* Data for processing *

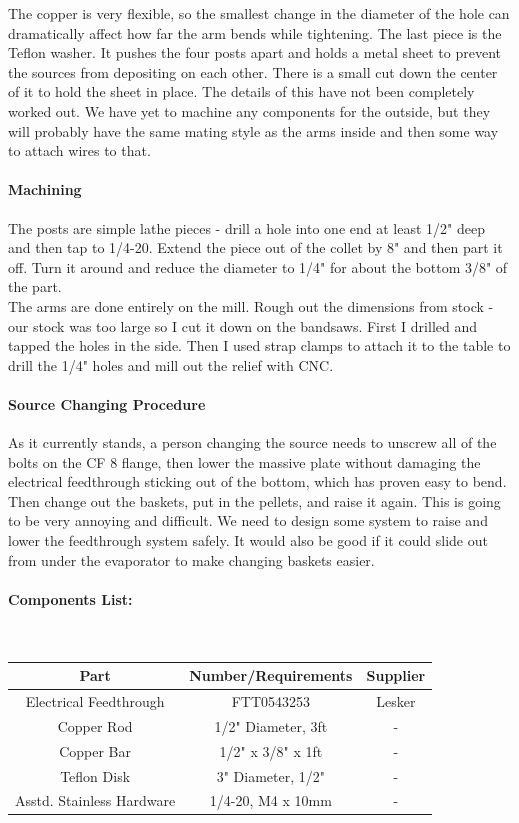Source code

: \documentclass[12pt]{report}
\begin{document}
The copper is very flexible, so the smallest change in the diameter of the hole can dramatically affect how far the arm bends while tightening. The last piece is the Teflon washer. It pushes the four posts apart and holds a metal sheet to prevent the sources from depositing on each other. There is a small cut down the center of it to hold the sheet in place. The details of this have not been completely worked out. We have yet to machine any components for the outside, but they will probably have the same mating style as the arms inside and then some way to attach wires to that. 
\paragraph{Machining}
The posts are simple lathe pieces - drill a hole into one end at least 1/2" deep and then tap to 1/4-20. Extend the piece out of the collet by 8" and then part it off. Turn it around and reduce the diameter to 1/4" for about the bottom 3/8" of the part.\\
The arms are done entirely on the mill. Rough out the dimensions from stock - our stock was too large so I cut it down on the bandsaws. First I drilled and tapped the holes in the side. Then I used strap clamps to attach it to the table to drill the 1/4" holes and mill out the relief with CNC.

\paragraph{Source Changing Procedure}
As it currently stands, a person changing the source needs to unscrew all of the bolts on the CF 8 flange, then lower the massive plate without damaging the electrical feedthrough sticking out of the bottom, which has proven easy to bend. Then change out the baskets, put in the pellets, and raise it again. This is going to be very annoying and difficult. We need to design some system to raise and lower the feedthrough system safely. It would also be good if it could slide out from under the evaporator to make changing baskets easier.

\paragraph{Components List:} \hspace{1cm} \\
\begin{tabular}{c|c|c}
Part & Number/Requirements & Supplier\\
\hline
Electrical Feedthrough & FTT0543253 & Lesker \\
Copper Rod & 1/2" Diameter, 3ft & -\\
Copper Bar & 1/2" x 3/8" x 1ft & -\\
Teflon Disk & 3" Diameter, 1/2" & -\\ 
Asstd. Stainless Hardware & 1/4-20, M4 x 10mm& - 

\end{tabular}
\end{document}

* Exercise goal *
Tally the lines of the listing in which the string "attach" appears, and state the tally alone.

* Final answer *
2